Strengthening Health Systems
A third approach that can help reduce discontinuation is strengthening health systems. This issue receives a lot of attention these days as a focus of making health systems more responsive to people’s needs. A strengthened health system often requires increased financing, which is as important for family planning as it is for any other health area. In the policy forum, one participant mentioned that the policy area in need of the greatest revision is financing so that family planning programs have the funds they need to support program efforts, such as quality services, sufficient procurement of commodities and supplies, and efforts to combat rumors and misinformation. Sufficient funding would permit the various cadres of providers engaged in providing family planning services to be trained, not only in the clinical aspects of their jobs, but in the interpersonal skills that can undermine a woman’s desire to continue using contraception. Sufficient funding can also ensure that community health workers aren’t overwhelmed with dozens of tasks so that they can provide follow-up visits and address users’ concerns about side effects and correct method use; it can also help ensure effective referral systems are in place so that if a woman wants to switch to a different method, she is able to access it when she needs it.

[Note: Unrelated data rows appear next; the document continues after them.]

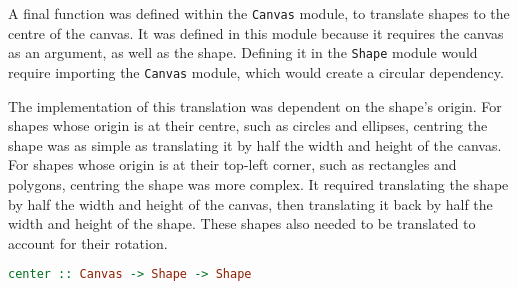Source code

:\documentclass[../main.tex]{subfiles}
\begin{document}
        A final function was defined within the \texttt{Canvas} module, to translate
            shapes to the centre of the canvas.
        It was defined in this module because it requires the canvas as an argument, as
            well as the shape.
        Defining it in the \texttt{Shape} module would require importing the
            \texttt{Canvas} module, which would create a circular dependency.

        The implementation of this translation was dependent on the shape's origin.
        For shapes whose origin is at their centre, such as circles and ellipses,
            centring the shape was as simple as translating it by half the width and height
            of the canvas.
        For shapes whose origin is at their top-left corner, such as rectangles and
            polygons, centring the shape was more complex.
        It required translating the shape by half the width and height of the canvas,
            then translating it back by half the width and height of the shape.
        These shapes also needed to be translated to account for their rotation.

        \begin{lstlisting}[language={Haskell}, label={lst:centre}, caption={The \texttt{center} 
            function.}]
center :: Canvas -> Shape -> Shape\end{lstlisting}
\end{document}
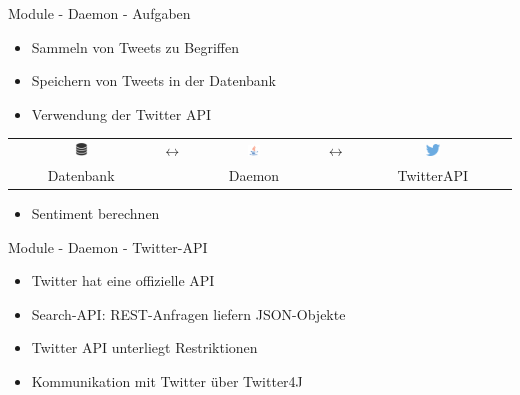 
\begin{frame}{Module - Daemon - Aufgaben}
	\begin{itemize}
		\item Sammeln von Tweets zu Begriffen
		\item Speichern von Tweets in der Datenbank
		\item Verwendung der Twitter API
	\end{itemize}
	
	\pause
	
	\begin{center}
		\begin{tabular}{ccccc}
		\includegraphics[width=0.1\textwidth]{../img/daemon/Database.png} &  $\leftrightarrow$ & \includegraphics[width=0.1\textwidth]{../img/daemon/java.png} & $\leftrightarrow$ &  \includegraphics[width=0.1\textwidth]{../img/daemon/Twitter_logo_blue.pdf} \\
		Datenbank & & Daemon & & TwitterAPI \\
		\end{tabular}

	\end{center}
	
	\pause
	
	\begin{itemize}
		\item Sentiment berechnen
	\end{itemize}
	
\end{frame}

\begin{frame}{Module - Daemon - Twitter-API}
	\begin{itemize}
		\item Twitter hat eine offizielle API
		\item Search-API: REST-Anfragen liefern JSON-Objekte
		\item Twitter API unterliegt Restriktionen %
		\item Kommunikation mit Twitter über Twitter4J
	\end{itemize}
\end{frame}

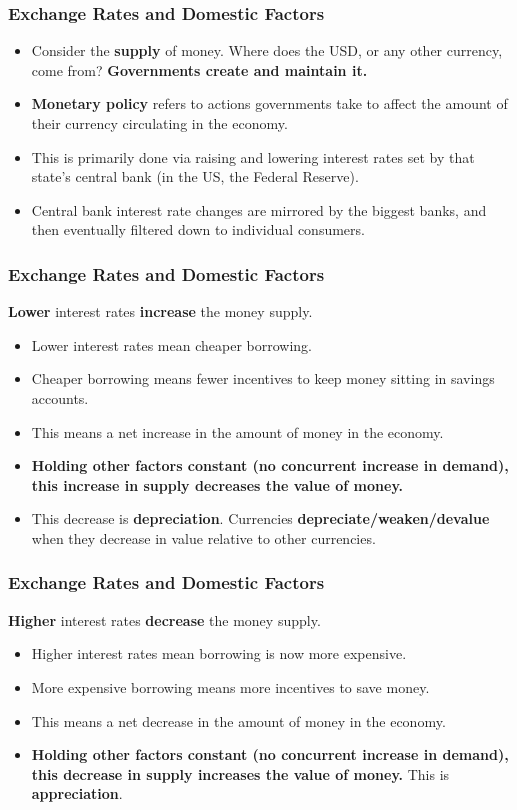\documentclass[handout]{beamer}
\begin{document}
\begin{frame} 
	\frametitle{\LARGE{Exchange Rates and Domestic Factors}}
	\begin{itemize}
		\item Consider the \textbf{supply} of money. Where does the USD, or any other currency, come from? \pause \textbf{Governments create and maintain it.} \pause
		\item \textbf{Monetary policy} refers to actions governments take to affect the amount of their currency circulating in the economy. \pause
		\item This is primarily done via raising and lowering interest rates set by that state's central bank (in the US, the Federal Reserve). \pause
		\item Central bank interest rate changes are mirrored by the biggest banks, and then eventually filtered down to individual consumers. 
	\end{itemize}
\end{frame}

\begin{frame} 
	\frametitle{\LARGE{Exchange Rates and Domestic Factors}}
	\textbf{Lower} interest rates \textbf{increase} the money supply.
		\begin{itemize}
			\item Lower interest rates mean cheaper borrowing. \pause
			\item Cheaper borrowing means fewer incentives to keep money sitting in savings accounts. \pause
			\item This means a net increase in the amount of money in the economy.
			\item \textbf{Holding other factors constant (no concurrent increase in demand), this increase in supply decreases the value of money.}
			\item This decrease is \textbf{depreciation}. Currencies \textbf{depreciate/weaken/devalue} when they decrease in value relative to other currencies. 
		\end{itemize}
\end{frame}

\begin{frame} 
	\frametitle{\LARGE{Exchange Rates and Domestic Factors}}
	\textbf{Higher} interest rates \textbf{decrease} the money supply.
	\begin{itemize}
		\item Higher interest rates mean borrowing is now more expensive. \pause
		\item More expensive borrowing means more incentives to save money. \pause
		\item This means a net decrease in the amount of money in the economy.
		\item \textbf{Holding other factors constant (no concurrent increase in demand), this decrease in supply increases the value of money.} This is \textbf{appreciation}.
	\end{itemize}
\end{frame}
\end{document}
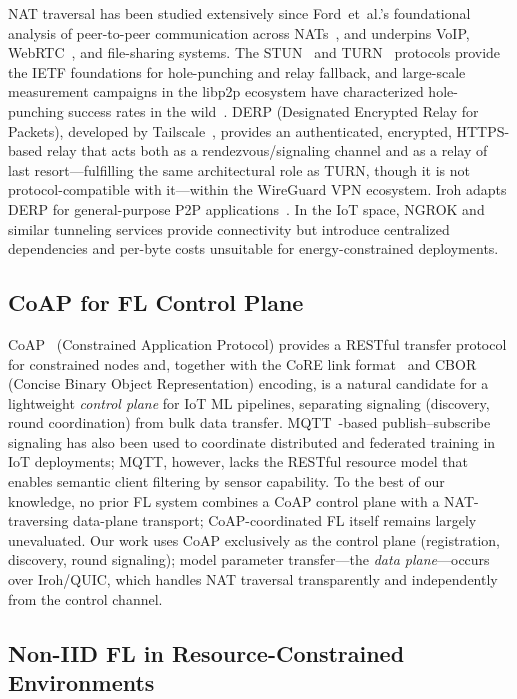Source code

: ﻿\documentclass[journal]{IEEEtran}
\begin{document}
NAT traversal has been studied extensively since Ford~et~al.'s foundational analysis of peer-to-peer communication across NATs~\cite{ford2005,rfc5128}, and underpins VoIP, WebRTC~\cite{webrtc2021}, and file-sharing systems. The STUN~\cite{rfc8489} and TURN~\cite{rfc8656} protocols provide the IETF foundations for hole-punching and relay fallback, and large-scale measurement campaigns in the libp2p ecosystem have characterized hole-punching success rates in the wild~\cite{seemann2022}. DERP (Designated Encrypted Relay for Packets), developed by Tailscale~\cite{tailscale2023}, provides an authenticated, encrypted, HTTPS-based relay that acts both as a rendezvous/signaling channel and as a relay of last resort---fulfilling the same architectural role as TURN, though it is not protocol-compatible with it---within the WireGuard VPN ecosystem. Iroh adapts DERP for general-purpose P2P applications~\cite{iroh2024}. In the IoT space, NGROK and similar tunneling services provide connectivity but introduce centralized dependencies and per-byte costs unsuitable for energy-constrained deployments.

\subsection{CoAP for FL Control Plane}

CoAP~\cite{rfc7252} (Constrained Application Protocol) provides a RESTful transfer protocol for constrained nodes and, together with the CoRE link format~\cite{rfc6690} and CBOR~\cite{rfc8949} (Concise Binary Object Representation) encoding, is a natural candidate for a lightweight \emph{control plane} for IoT ML pipelines, separating signaling (discovery, round coordination) from bulk data transfer. MQTT~\cite{mqtt2019}-based publish--subscribe signaling has also been used to coordinate distributed and federated training in IoT deployments; MQTT, however, lacks the RESTful resource model that enables semantic client filtering by sensor capability. To the best of our knowledge, no prior FL system combines a CoAP control plane with a NAT-traversing data-plane transport; CoAP-coordinated FL itself remains largely unevaluated. Our work uses CoAP exclusively as the control plane (registration, discovery, round signaling); model parameter transfer---the \emph{data plane}---occurs over Iroh/QUIC, which handles NAT traversal transparently and independently from the control channel.

\subsection{Non-IID FL in Resource-Constrained Environments}
\end{document}
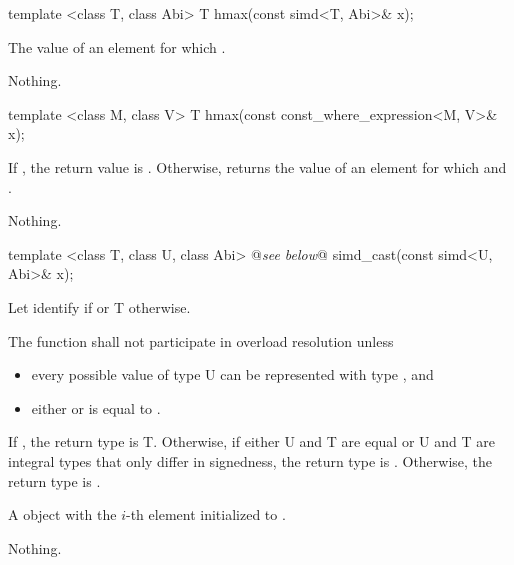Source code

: \begin{itemdecl}
template <class T, class Abi> T hmax(const simd<T, Abi>& x);
\end{itemdecl}
\begin{itemdescr}
  \pnum\returns The value of an element  for which  \foralli.

  \pnum\throws Nothing.
\end{itemdescr}

\begin{itemdecl}
template <class M, class V> T hmax(const const_where_expression<M, V>& x);
\end{itemdecl}
\begin{itemdescr}
  \pnum\returns If , the return value is .
  Otherwise, returns the value of an element  for which  and  \foralli.

  \pnum\throws Nothing.
\end{itemdescr}


\begin{itemdecl}
  template <class T, class U, class Abi> @\emph{see below}@ simd_cast(const simd<U, Abi>& x);
\end{itemdecl}
\begin{itemdescr}
  \pnum\remarks Let  identify  if  or \type T otherwise.

  \pnum\remarks The function shall not participate in overload resolution unless
  \begin{itemize}
    \item every possible value of type \type U can be represented with type , and
    \item either  or  is equal to .
  \end{itemize}

  \pnum\remarks If , the return type is \type T.
  Otherwise, if either \type U and \type T are equal or \type U and \type T are integral types that only differ in signedness, the return type is \simd[<T, Abi>].
  Otherwise, the return type is .

  \pnum\returns A \simd object with the $i$-th element initialized to .

  \pnum\throws Nothing.
\end{itemdescr}


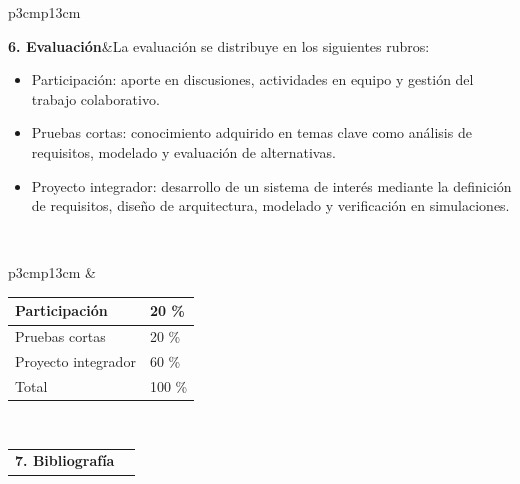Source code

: \documentclass[letterpaper]{article}%
\begin{document}
\begin{tabularx}{\textwidth}{p{3cm}p{13cm}}%
\par\fontsize{12}{14}\selectfont \textbf{\textcolor{parte}{6. Evaluación}}&La evaluación se distribuye en los siguientes rubros:\vspace*{1mm} \newline  \begin{itemize} \item Participación: aporte en discusiones, actividades en equipo y gestión del trabajo colaborativo. \item Pruebas cortas: conocimiento adquirido en temas clave como análisis de requisitos, modelado y evaluación de alternativas. \item Proyecto integrador: desarrollo de un sistema de interés mediante la definición de requisitos, diseño de arquitectura, modelado y verificación en simulaciones. \end{itemize}\\%
\end{tabularx}%
\newline%
\begin{tabularx}{\textwidth}{p{3cm}p{13cm}}%
& \begin{minipage}{\linewidth}  \centering \vspace*{4mm}  \begin{tabular}{ p{4cm}  p{1.5cm} }  \toprule  Participación & 20 \% \\  \midrule  Pruebas cortas & 20 \% \\  \midrule  Proyecto integrador & 60 \% \\  \midrule Total & 100 \% \\  \bottomrule  \end{tabular} \end{minipage} \\%
\end{tabularx}%
\vspace*{4mm}%
\newline%
\begin{tabularx}{\textwidth}{p{3cm}p{13cm}}%
\par\fontsize{12}{14}\selectfont \textbf{\textcolor{parte}{7. Bibliografía}}&
\nocite{incose2023}
\printbibliography[heading=none]\\%
\end{tabularx}%
\vspace*{4mm}%
\newline%
\end{document}
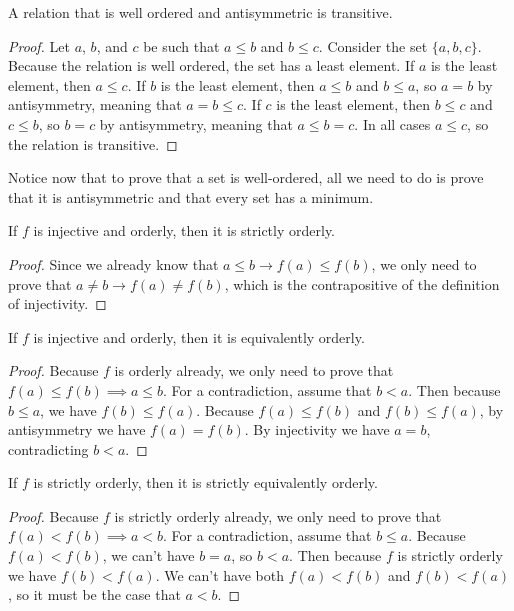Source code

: \documentclass[../../math.tex]{subfiles}
\begin{document}
\begin{instance} \label{wo_trans}
    A relation that is well ordered and antisymmetric is transitive.
\end{instance}
\begin{proof}
    Let $a$, $b$, and $c$ be such that $a \leq b$ and $b \leq c$.  Consider the
    set $\{a, b, c\}$.  Because the relation is well ordered, the set has a
    least element.  If $a$ is the least element, then $a \leq c$.  If $b$ is the
    least element, then $a \leq b$ and $b \leq a$, so $a = b$ by antisymmetry,
    meaning that $a = b \leq c$.  If $c$ is the least element, then $b \leq c$
    and $c \leq b$, so $b = c$ by antisymmetry, meaning that $a \leq b = c$.  In
    all cases $a \leq c$, so the relation is transitive.
\end{proof}

Notice now that to prove that a set is well-ordered, all we need to do is prove
that it is antisymmetric and that every set has a minimum.

\begin{instance} \label{homo_le_lt}
    If $f$ is injective and orderly, then it is strictly orderly.
\end{instance}
\begin{proof}
    Since we already know that $a \leq b \rightarrow f(a) \leq f(b)$, we only
    need to prove that $a \neq b \rightarrow f(a) \neq f(b)$, which is the
    contrapositive of the definition of injectivity.
\end{proof}

\begin{instance} \label{homo_le_le2}
    If $f$ is injective and orderly, then it is equivalently orderly.
\end{instance}
\begin{proof}
    Because $f$ is orderly already, we only need to prove that $f(a) \leq f(b)
    \implies a \leq b$.  For a contradiction, assume that $b < a$.  Then because
    $b \leq a$, we have $f(b) \leq f(a)$.  Because $f(a) \leq f(b)$ and $f(b)
    \leq f(a)$, by antisymmetry we have $f(a) = f(b)$.  By injectivity we have
    $a = b$, contradicting $b < a$.
\end{proof}

\begin{instance} \label{homo_lt_lt2}
    If $f$ is strictly orderly, then it is strictly equivalently orderly.
\end{instance}
\begin{proof}
    Because $f$ is strictly orderly already, we only need to prove that $f(a) <
    f(b) \implies a < b$.  For a contradiction, assume that $b \leq a$.  Because
    $f(a) < f(b)$, we can't have $b = a$, so $b < a$.  Then because $f$ is
    strictly orderly we have $f(b) < f(a)$.  We can't have both $f(a) < f(b)$
    and $f(b) < f(a)$, so it must be the case that $a < b$.
\end{proof}
\end{document}

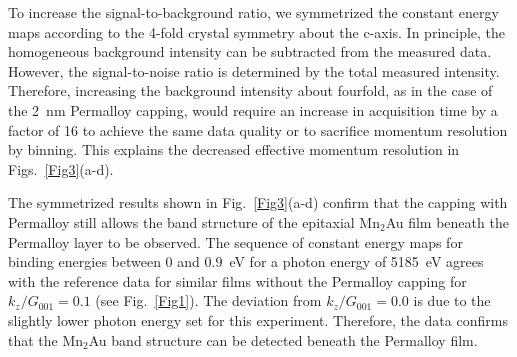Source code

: \documentclass[aps,prb,twocolumn,superscriptaddress,10pt]{revtex4-1}
\begin{document}
To increase the signal-to-background ratio, we symmetrized the constant energy maps 
according to the 4-fold crystal symmetry about the c-axis.
In principle, the homogeneous background intensity can be subtracted
from the measured data. 
However, the signal-to-noise ratio is determined by the total measured intensity.
Therefore, increasing the background intensity about fourfold,
as in the case of the 2~nm Permalloy capping,
would require an increase in acquisition time by a factor of 16 to 
achieve the same data quality or to sacrifice momentum resolution by binning. 
This explains the decreased effective momentum resolution in 
Figs.~\ref{Fig3}(a-d).

The symmetrized results shown in Fig.~\ref{Fig3}(a-d) confirm that the capping with 
Permalloy still allows the band structure of the epitaxial Mn$_2$Au film  beneath the Permalloy layer to be observed.   
The sequence of constant energy maps for binding energies between 0 and 0.9~eV
for a photon energy of 5185~eV
agrees with the reference data for similar films without the Permalloy capping for
$k_z/G_{001}=0.1$ (see Fig.~\ref{Fig1}). 
The deviation from $k_z/G_{001}=0.0$ is due to the slightly lower photon energy
set for this experiment.
Therefore, the data confirms that the Mn$_2$Au band structure can be detected beneath the Permalloy film.
\end{document}
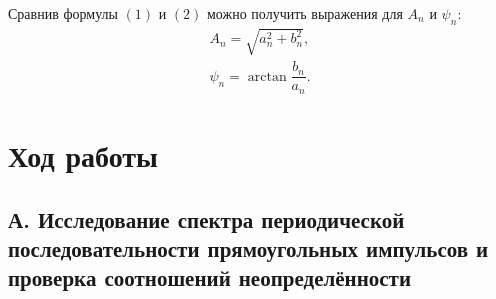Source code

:\documentclass[a4paper,12pt]{article}
\begin{document}
Сравнив формулы $(1)$ и $(2)$ можно получить выражения для $A_n$  и $\psi_n$:
\begin{equation}
\begin{array}{l}
A_n = \sqrt{a_n^2+b_n^2},\\
 \psi_n = \arctan \dfrac{b_n}{a_n}.
\end{array}
\end{equation}

\newpage

\section*{Ход работы}
\subsection*{А. Исследование спектра периодической последовательности
прямоугольных импульсов и проверка соотношений неопределённости}
\end{document}
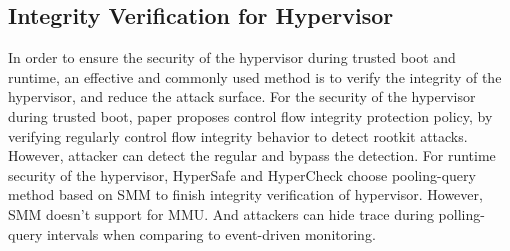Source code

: \documentclass[conference]{IEEEtran}
\begin{document}
\subsection{Integrity Verification for Hypervisor}
In order to ensure the security of the hypervisor during trusted boot and runtime, an effective and commonly used method is to verify the integrity of the hypervisor, and reduce the attack surface. For the security of the hypervisor during trusted boot, paper \cite{Petroni2007Automated} proposes control flow integrity protection policy, by verifying regularly control flow integrity behavior to detect rootkit attacks. However, attacker can detect the regular and bypass the detection. For runtime security of the hypervisor, HyperSafe \cite{Wang2010HyperSafe} and HyperCheck \cite{Wang2010HyperCheck} choose pooling-query method based on SMM to finish integrity verification of hypervisor. However, SMM doesn't support for MMU. And attackers can hide trace during polling-query intervals when comparing to event-driven monitoring.
\fi


\end{document}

Too many women discontinue using family planning while not wanting to become pregnant. They may not all have unintended pregnancies, but their risks increase dramatically when they discontinue use because of side effects, health concerns, and — sadly — method failure. Many of these reasons can be addressed through directing greater attention and resources to different aspects of the policy and program environment. The “Rethinking Contraceptive Discontinuation” blog series and policy forum were designed to help draw attention to high levels of discontinuation and different ways discontinuation can be addressed. Whether working through the health system, ensuring the context is appropriately included in policy and program development, or advancing women’s empowerment to have a more meaningful voice for themselves and for their communities, we need to focus greater attention on helping women find and successfully use the contraceptive method that suits their life courses so that they and their partners are able to have the number of children they want, when they want them.
This blog series is co-edited by Palladium’s Jay Gribble, a senior director and deputy director of family planning and reproductive health on the USAID-funded Health Policy Plus (HP+) project, and Sara Stratton, a director of family planning and maternal and child health, who also leads activities on HP+.